Do not use the XO-3 crossover bypass feature. Go back to the original active crossover setup which equates to an active 3 way speaker if I understand what you are doing.

I assume that you do not use a subwoofer, and treat your L & R mains as "full range" or large. I assume that you feed the XO-3 active crossover via the R & L main preamp outputs from the processor.

The only thing that you need to do is set the processors bass management to large R & L, and small center and surround with the small speaker crossovers set to near 100 Hz (or as appropriate for your speakers). Subwoofer output jack is set to off (on if you do have a dedicated subwoofer). All that you are doing with this processor setting is routing speaker bass to your R & L mains via the processor. The processor will handle all of the bass mixing for you and will send the correct amount of bass (LFE .1 channel, Main bass, and small speaker bass) to your R & L main speakers.

There will be no change in the FR of your R & L mains if you do not bypass the XO-3 active crossover.

You then use the various processor processing selections to play music / movies in 2 channel or multi channel as you like.

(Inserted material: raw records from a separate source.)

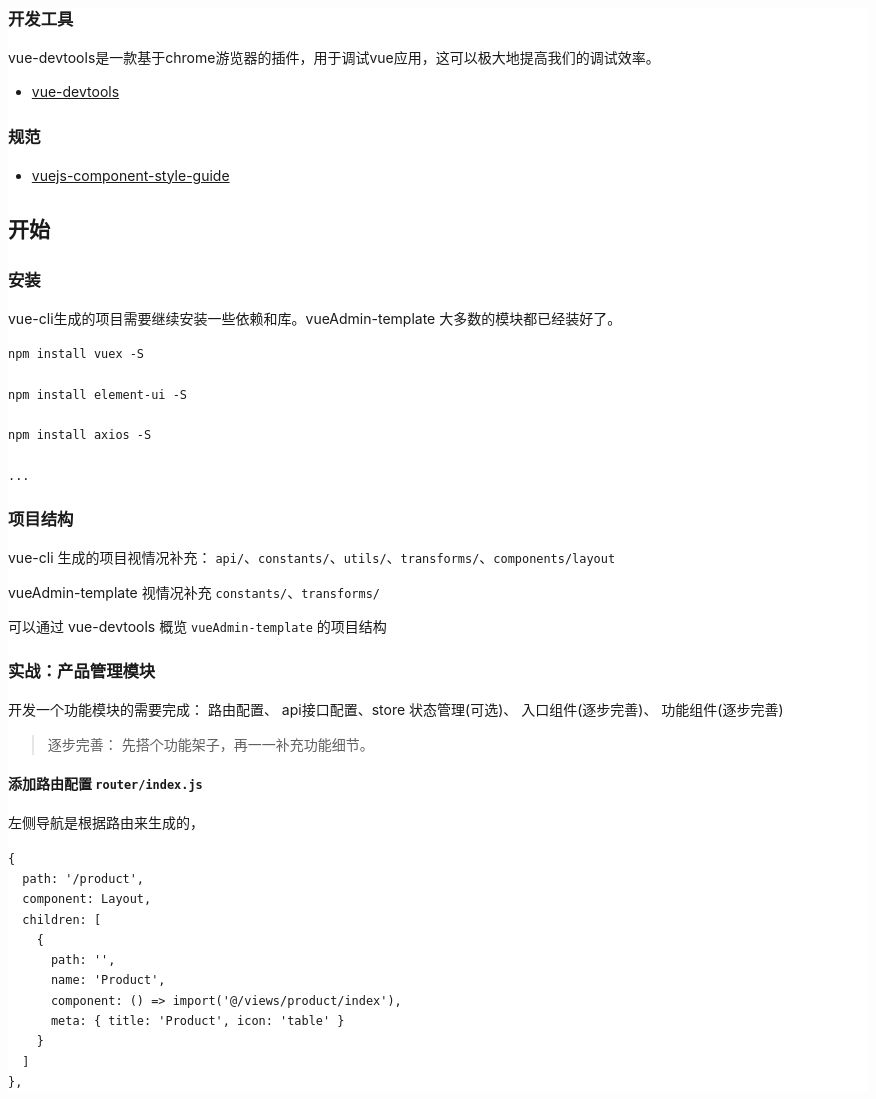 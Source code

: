 ### 开发工具

vue-devtools是一款基于chrome游览器的插件，用于调试vue应用，这可以极大地提高我们的调试效率。

* [vue-devtools](https://github.com/vuejs/vue-devtools)

### 规范

* [vuejs-component-style-guide](https://github.com/pablohpsilva/vuejs-component-style-guide)

## 开始

### 安装

vue-cli生成的项目需要继续安装一些依赖和库。vueAdmin-template 大多数的模块都已经装好了。

```
npm install vuex -S

npm install element-ui -S

npm install axios -S

...
```

### 项目结构

vue-cli 生成的项目视情况补充： `api/`、`constants/`、`utils/`、`transforms/`、`components/layout`

vueAdmin-template 视情况补充 `constants/`、`transforms/`

可以通过 vue-devtools 概览 `vueAdmin-template` 的项目结构

### 实战：产品管理模块

开发一个功能模块的需要完成： 路由配置、 api接口配置、store 状态管理(可选)、 入口组件(逐步完善)、 功能组件(逐步完善)

> 逐步完善： 先搭个功能架子，再一一补充功能细节。

####

#### 添加路由配置 `router/index.js`

左侧导航是根据路由来生成的，
```
{
  path: '/product',
  component: Layout,
  children: [
    {
      path: '',
      name: 'Product',
      component: () => import('@/views/product/index'),
      meta: { title: 'Product', icon: 'table' }
    }
  ]
},
```
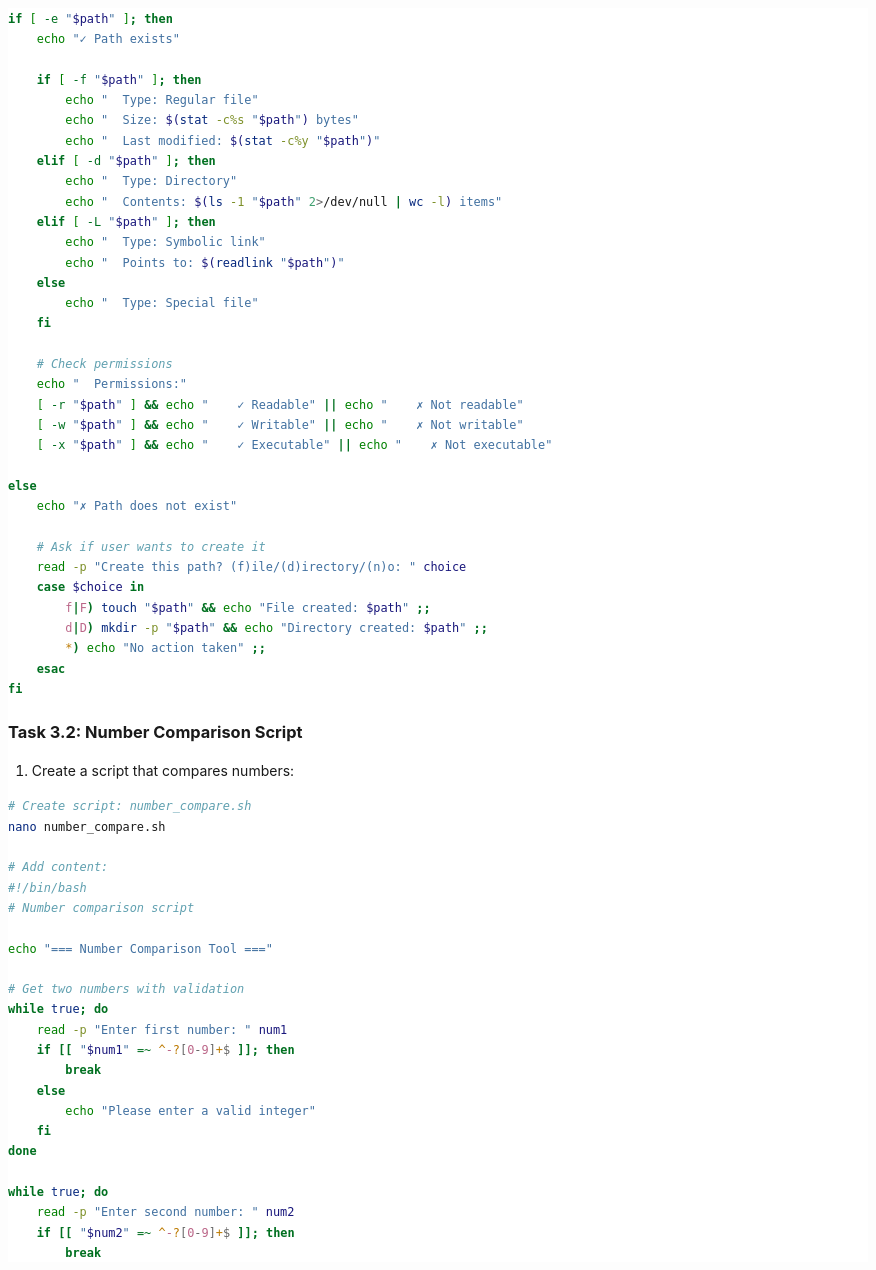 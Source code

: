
 ```bash
if [ -e "$path" ]; then
    echo "✓ Path exists"
    
    if [ -f "$path" ]; then
        echo "  Type: Regular file"
        echo "  Size: $(stat -c%s "$path") bytes"
        echo "  Last modified: $(stat -c%y "$path")"
    elif [ -d "$path" ]; then
        echo "  Type: Directory"
        echo "  Contents: $(ls -1 "$path" 2>/dev/null | wc -l) items"
    elif [ -L "$path" ]; then
        echo "  Type: Symbolic link"
        echo "  Points to: $(readlink "$path")"
    else
        echo "  Type: Special file"
    fi
    
    # Check permissions
    echo "  Permissions:"
    [ -r "$path" ] && echo "    ✓ Readable" || echo "    ✗ Not readable"
    [ -w "$path" ] && echo "    ✓ Writable" || echo "    ✗ Not writable"
    [ -x "$path" ] && echo "    ✓ Executable" || echo "    ✗ Not executable"
    
else
    echo "✗ Path does not exist"
    
    # Ask if user wants to create it
    read -p "Create this path? (f)ile/(d)irectory/(n)o: " choice
    case $choice in
        f|F) touch "$path" && echo "File created: $path" ;;
        d|D) mkdir -p "$path" && echo "Directory created: $path" ;;
        *) echo "No action taken" ;;
    esac
fi
```

### Task 3.2: Number Comparison Script

1. Create a script that compares numbers:

```bash
# Create script: number_compare.sh
nano number_compare.sh

# Add content:
#!/bin/bash
# Number comparison script

echo "=== Number Comparison Tool ==="

# Get two numbers with validation
while true; do
    read -p "Enter first number: " num1
    if [[ "$num1" =~ ^-?[0-9]+$ ]]; then
        break
    else
        echo "Please enter a valid integer"
    fi
done

while true; do
    read -p "Enter second number: " num2
    if [[ "$num2" =~ ^-?[0-9]+$ ]]; then
        break
``` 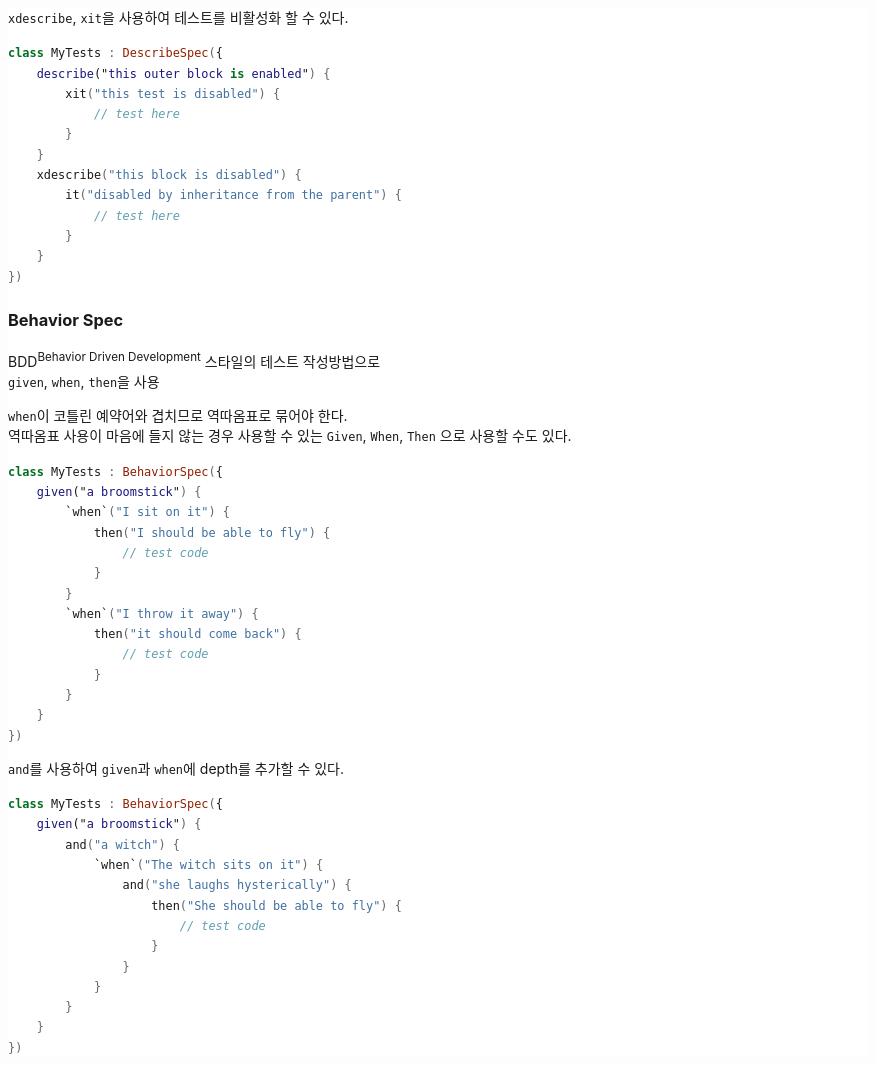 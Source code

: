 `xdescribe`, `xit`을 사용하여 테스트를 비활성화 할 수 있다.  
```kotlin
class MyTests : DescribeSpec({
    describe("this outer block is enabled") {
        xit("this test is disabled") {
            // test here
        }
    }
    xdescribe("this block is disabled") {
        it("disabled by inheritance from the parent") {
            // test here
        }
    }
})
```

### Behavior Spec
BDD<sup>Behavior Driven Development</sup> 스타일의 테스트 작성방법으로  
`given`, `when`, `then`을 사용

`when`이 코틀린 예약어와 겹치므로 역따옴표로 묶어야 한다.   
역따옴표 사용이 마음에 들지 않는 경우 사용할 수 있는 `Given`, `When`, `Then` 으로 사용할 수도 있다. 
```kotlin
class MyTests : BehaviorSpec({
    given("a broomstick") {
        `when`("I sit on it") {
            then("I should be able to fly") {
                // test code
            }
        }
        `when`("I throw it away") {
            then("it should come back") {
                // test code
            }
        }
    }
})
```

`and`를 사용하여 `given`과 `when`에 depth를 추가할 수 있다.  
```kotlin
class MyTests : BehaviorSpec({
    given("a broomstick") {
        and("a witch") {
            `when`("The witch sits on it") {
                and("she laughs hysterically") {
                    then("She should be able to fly") {
                        // test code
                    }
                }
            }
        }
    }
})
```

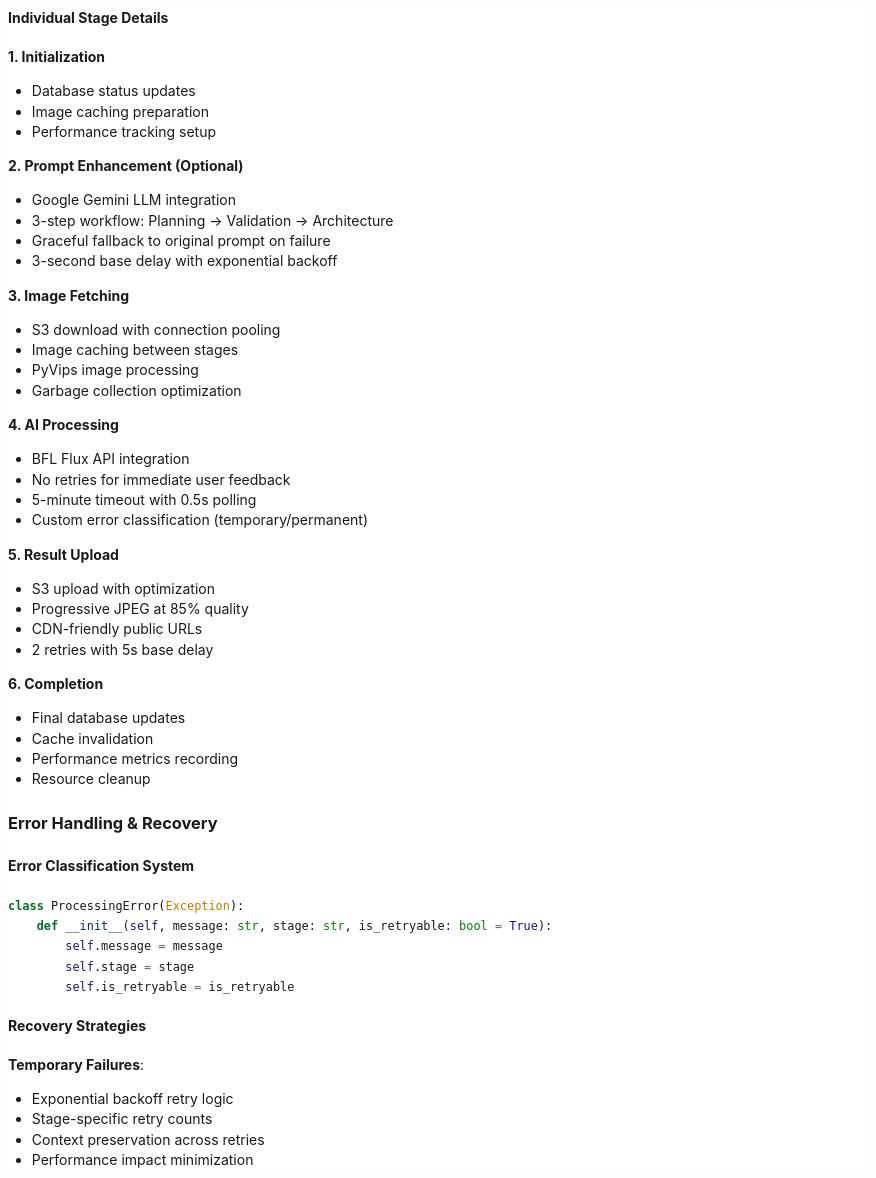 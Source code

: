 #### Individual Stage Details

**1. Initialization**
- Database status updates
- Image caching preparation
- Performance tracking setup

**2. Prompt Enhancement (Optional)**
- Google Gemini LLM integration
- 3-step workflow: Planning → Validation → Architecture
- Graceful fallback to original prompt on failure
- 3-second base delay with exponential backoff

**3. Image Fetching**
- S3 download with connection pooling
- Image caching between stages
- PyVips image processing
- Garbage collection optimization

**4. AI Processing**
- BFL Flux API integration
- No retries for immediate user feedback
- 5-minute timeout with 0.5s polling
- Custom error classification (temporary/permanent)

**5. Result Upload**
- S3 upload with optimization
- Progressive JPEG at 85% quality
- CDN-friendly public URLs
- 2 retries with 5s base delay

**6. Completion**
- Final database updates
- Cache invalidation
- Performance metrics recording
- Resource cleanup

### Error Handling & Recovery

#### Error Classification System

```python
class ProcessingError(Exception):
    def __init__(self, message: str, stage: str, is_retryable: bool = True):
        self.message = message
        self.stage = stage
        self.is_retryable = is_retryable
```

#### Recovery Strategies

**Temporary Failures**:
- Exponential backoff retry logic
- Stage-specific retry counts
- Context preservation across retries
- Performance impact minimization

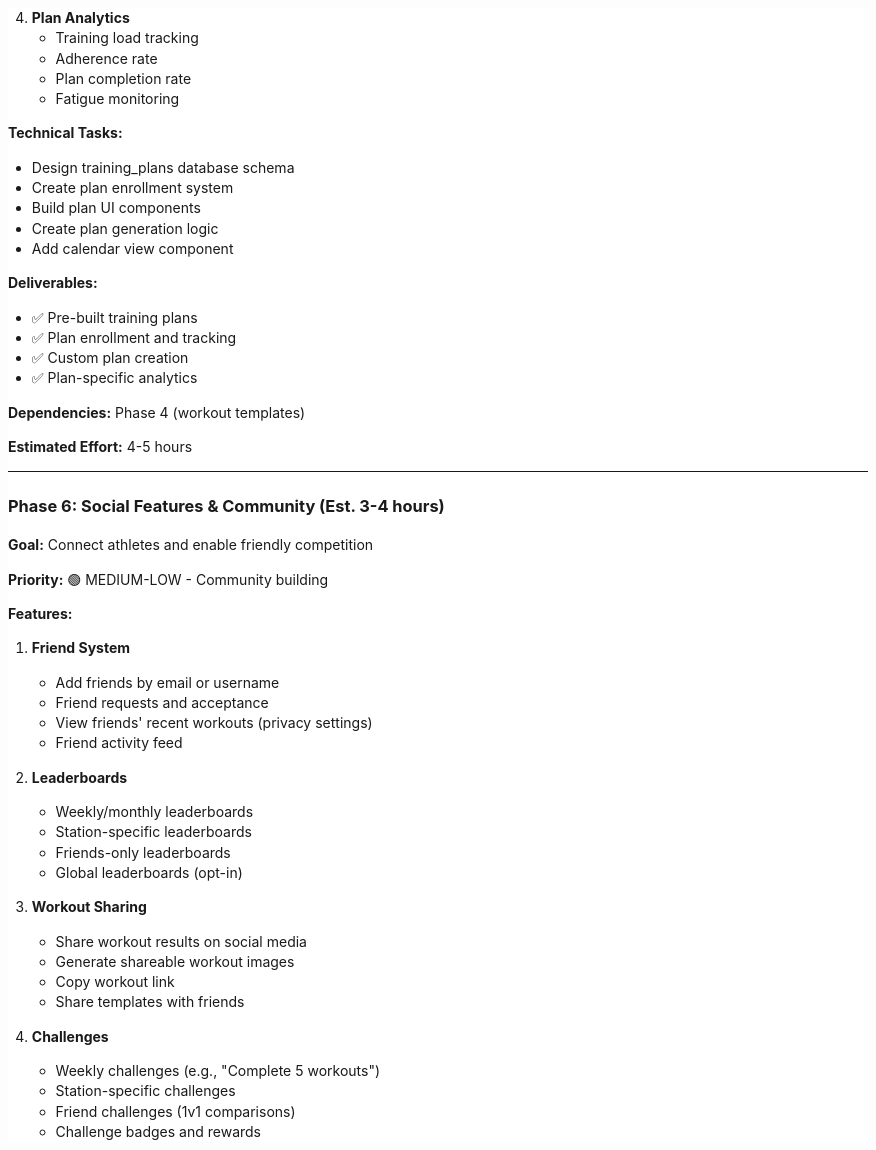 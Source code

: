 4. **Plan Analytics**
   - Training load tracking
   - Adherence rate
   - Plan completion rate
   - Fatigue monitoring

**Technical Tasks:**
- Design training_plans database schema
- Create plan enrollment system
- Build plan UI components
- Create plan generation logic
- Add calendar view component

**Deliverables:**
- ✅ Pre-built training plans
- ✅ Plan enrollment and tracking
- ✅ Custom plan creation
- ✅ Plan-specific analytics

**Dependencies:** Phase 4 (workout templates)

**Estimated Effort:** 4-5 hours

---

### Phase 6: Social Features & Community (Est. 3-4 hours)

**Goal:** Connect athletes and enable friendly competition

**Priority:** 🟢 MEDIUM-LOW - Community building

**Features:**
1. **Friend System**
   - Add friends by email or username
   - Friend requests and acceptance
   - View friends' recent workouts (privacy settings)
   - Friend activity feed

2. **Leaderboards**
   - Weekly/monthly leaderboards
   - Station-specific leaderboards
   - Friends-only leaderboards
   - Global leaderboards (opt-in)

3. **Workout Sharing**
   - Share workout results on social media
   - Generate shareable workout images
   - Copy workout link
   - Share templates with friends

4. **Challenges**
   - Weekly challenges (e.g., "Complete 5 workouts")
   - Station-specific challenges
   - Friend challenges (1v1 comparisons)
   - Challenge badges and rewards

Thank you for the feed-back



I think we are talking about option 3.


No bypass, mains set to large. Center, right rear, left rear, set to small. Processor cross over set to 100Hz. Woofer set to off.


This setup sounds the weakest of the three. The immersion and flat response seems best with the mono woofers and all speakers under bass management. I think what I'm going to do is ask my uncle why there is so much heat in the bypass and if he can neutralize it. If he can it should sound identical to option 1.